** Opening Dataset records block **
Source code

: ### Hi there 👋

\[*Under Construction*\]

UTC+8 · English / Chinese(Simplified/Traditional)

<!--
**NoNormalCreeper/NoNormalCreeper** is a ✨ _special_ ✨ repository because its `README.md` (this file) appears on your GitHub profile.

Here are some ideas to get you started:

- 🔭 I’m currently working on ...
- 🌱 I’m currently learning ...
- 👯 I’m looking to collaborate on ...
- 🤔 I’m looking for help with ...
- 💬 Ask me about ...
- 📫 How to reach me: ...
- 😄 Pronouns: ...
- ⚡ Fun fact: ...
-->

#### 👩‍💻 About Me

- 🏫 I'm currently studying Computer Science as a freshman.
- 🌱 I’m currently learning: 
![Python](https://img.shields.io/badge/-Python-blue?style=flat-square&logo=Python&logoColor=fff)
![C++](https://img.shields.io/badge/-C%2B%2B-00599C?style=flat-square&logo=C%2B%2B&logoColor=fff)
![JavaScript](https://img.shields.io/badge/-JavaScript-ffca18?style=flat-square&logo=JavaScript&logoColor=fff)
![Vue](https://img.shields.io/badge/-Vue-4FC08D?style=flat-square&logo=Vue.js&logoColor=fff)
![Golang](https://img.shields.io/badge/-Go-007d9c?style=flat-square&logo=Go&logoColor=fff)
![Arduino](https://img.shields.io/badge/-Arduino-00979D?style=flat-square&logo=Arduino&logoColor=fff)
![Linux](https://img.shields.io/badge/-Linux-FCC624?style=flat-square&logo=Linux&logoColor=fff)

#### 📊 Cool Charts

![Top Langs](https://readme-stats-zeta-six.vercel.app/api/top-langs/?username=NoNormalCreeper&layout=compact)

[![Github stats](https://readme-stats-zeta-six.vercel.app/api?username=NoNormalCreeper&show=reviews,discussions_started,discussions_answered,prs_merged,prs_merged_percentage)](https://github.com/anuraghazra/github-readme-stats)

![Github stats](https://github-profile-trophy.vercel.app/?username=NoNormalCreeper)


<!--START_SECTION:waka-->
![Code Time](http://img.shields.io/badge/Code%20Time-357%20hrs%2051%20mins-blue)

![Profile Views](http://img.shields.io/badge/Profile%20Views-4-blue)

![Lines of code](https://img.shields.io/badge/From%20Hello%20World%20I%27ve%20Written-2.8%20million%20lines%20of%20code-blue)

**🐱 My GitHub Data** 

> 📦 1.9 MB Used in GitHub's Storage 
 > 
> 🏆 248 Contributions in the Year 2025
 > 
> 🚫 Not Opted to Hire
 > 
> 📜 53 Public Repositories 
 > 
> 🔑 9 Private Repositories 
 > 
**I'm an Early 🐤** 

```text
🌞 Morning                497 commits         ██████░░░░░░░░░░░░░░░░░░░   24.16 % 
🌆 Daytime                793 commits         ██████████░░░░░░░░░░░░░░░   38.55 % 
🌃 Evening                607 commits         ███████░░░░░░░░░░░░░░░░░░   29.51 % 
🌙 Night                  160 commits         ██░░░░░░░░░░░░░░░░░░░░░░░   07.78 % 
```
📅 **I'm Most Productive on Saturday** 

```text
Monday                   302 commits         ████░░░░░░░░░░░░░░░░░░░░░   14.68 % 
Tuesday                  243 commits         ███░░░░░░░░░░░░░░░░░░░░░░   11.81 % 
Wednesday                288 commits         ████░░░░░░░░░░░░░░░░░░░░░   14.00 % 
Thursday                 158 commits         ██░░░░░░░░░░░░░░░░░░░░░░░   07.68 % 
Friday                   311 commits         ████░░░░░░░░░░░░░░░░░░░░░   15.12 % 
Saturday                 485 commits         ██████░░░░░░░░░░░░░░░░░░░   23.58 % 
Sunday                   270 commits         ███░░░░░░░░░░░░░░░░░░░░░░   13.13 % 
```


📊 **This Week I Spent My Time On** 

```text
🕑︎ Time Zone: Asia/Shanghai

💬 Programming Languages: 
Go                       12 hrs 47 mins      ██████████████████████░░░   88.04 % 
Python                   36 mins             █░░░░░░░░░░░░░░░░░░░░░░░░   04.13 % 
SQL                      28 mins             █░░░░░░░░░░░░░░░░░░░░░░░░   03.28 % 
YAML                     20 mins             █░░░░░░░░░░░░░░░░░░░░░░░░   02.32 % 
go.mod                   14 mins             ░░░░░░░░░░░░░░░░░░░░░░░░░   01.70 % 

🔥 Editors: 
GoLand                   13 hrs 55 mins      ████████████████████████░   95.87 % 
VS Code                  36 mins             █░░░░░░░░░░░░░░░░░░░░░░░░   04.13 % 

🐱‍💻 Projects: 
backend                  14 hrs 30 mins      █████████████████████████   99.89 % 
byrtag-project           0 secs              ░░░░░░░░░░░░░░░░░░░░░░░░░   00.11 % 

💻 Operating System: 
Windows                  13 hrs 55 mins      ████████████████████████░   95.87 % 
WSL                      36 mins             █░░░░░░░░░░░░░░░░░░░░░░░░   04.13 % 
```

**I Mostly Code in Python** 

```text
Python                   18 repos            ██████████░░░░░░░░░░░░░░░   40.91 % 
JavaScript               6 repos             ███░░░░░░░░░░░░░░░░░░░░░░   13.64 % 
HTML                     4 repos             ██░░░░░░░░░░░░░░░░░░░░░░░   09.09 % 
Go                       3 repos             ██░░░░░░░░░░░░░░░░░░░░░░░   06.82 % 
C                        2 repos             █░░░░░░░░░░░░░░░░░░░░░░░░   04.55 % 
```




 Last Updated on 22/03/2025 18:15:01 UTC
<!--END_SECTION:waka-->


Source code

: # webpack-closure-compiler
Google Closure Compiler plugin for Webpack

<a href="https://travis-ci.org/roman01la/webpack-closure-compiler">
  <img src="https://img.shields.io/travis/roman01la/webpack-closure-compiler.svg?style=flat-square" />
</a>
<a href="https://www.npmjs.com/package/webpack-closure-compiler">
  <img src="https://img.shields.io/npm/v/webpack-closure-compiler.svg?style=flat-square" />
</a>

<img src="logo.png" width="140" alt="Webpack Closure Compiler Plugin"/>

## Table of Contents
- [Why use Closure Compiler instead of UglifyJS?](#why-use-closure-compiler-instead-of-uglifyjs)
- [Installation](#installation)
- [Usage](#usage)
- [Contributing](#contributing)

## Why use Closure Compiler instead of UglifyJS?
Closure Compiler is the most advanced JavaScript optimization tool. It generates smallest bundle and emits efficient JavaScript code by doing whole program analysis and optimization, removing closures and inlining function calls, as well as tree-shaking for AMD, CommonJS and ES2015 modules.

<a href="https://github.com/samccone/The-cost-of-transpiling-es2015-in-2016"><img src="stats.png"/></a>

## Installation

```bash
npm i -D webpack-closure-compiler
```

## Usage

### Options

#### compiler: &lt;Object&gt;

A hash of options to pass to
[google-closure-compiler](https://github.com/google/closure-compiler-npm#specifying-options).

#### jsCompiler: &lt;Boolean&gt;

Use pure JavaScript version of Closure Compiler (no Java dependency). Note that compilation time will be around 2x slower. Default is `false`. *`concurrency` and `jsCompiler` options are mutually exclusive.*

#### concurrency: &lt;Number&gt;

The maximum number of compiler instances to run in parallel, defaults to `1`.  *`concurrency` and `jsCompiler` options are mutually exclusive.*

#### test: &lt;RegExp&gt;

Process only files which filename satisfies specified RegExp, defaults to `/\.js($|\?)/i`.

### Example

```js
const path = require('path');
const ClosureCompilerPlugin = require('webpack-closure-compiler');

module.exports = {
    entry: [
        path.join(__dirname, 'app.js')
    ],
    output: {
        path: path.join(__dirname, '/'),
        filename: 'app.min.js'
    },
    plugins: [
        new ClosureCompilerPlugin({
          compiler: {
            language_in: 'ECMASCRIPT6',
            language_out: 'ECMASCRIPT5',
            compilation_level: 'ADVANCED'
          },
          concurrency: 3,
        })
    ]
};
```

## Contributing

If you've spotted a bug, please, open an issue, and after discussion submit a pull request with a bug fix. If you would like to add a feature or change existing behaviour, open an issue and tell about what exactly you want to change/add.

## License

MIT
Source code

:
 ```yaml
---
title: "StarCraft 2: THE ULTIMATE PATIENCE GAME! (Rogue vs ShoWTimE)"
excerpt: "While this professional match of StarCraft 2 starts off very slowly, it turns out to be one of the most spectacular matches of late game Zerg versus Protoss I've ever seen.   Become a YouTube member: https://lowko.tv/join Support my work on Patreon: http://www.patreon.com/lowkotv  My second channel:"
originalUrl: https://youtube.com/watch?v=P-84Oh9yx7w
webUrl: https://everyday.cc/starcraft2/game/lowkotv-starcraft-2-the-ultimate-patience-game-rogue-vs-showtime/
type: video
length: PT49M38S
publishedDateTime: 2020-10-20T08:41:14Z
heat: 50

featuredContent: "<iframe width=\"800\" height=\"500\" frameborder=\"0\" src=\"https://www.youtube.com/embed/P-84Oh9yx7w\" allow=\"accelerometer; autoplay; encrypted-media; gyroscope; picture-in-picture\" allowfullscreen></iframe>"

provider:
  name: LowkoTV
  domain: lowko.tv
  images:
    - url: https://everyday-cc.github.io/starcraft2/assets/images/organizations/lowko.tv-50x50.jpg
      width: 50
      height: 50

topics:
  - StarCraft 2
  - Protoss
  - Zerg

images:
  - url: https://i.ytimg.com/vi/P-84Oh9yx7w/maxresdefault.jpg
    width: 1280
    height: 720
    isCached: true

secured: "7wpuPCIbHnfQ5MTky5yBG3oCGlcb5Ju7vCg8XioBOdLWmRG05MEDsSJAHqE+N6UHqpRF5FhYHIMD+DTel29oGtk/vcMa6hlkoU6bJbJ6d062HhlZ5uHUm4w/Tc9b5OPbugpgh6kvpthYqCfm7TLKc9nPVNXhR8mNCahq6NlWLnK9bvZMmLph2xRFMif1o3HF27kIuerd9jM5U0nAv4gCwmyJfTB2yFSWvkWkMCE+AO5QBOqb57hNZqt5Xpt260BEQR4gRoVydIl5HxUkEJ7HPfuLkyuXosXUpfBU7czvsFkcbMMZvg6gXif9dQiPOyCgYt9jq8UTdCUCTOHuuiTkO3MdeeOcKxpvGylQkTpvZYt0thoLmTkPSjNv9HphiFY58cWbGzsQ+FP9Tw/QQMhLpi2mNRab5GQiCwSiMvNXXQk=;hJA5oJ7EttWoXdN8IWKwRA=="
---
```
** Closing Dataset records block **
**What to do:**
Only the lines containing the word "learning" should be returned from the data above.

**Response to this exercise:**
- 🌱 I’m currently learning ...
- 🌱 I’m currently learning: 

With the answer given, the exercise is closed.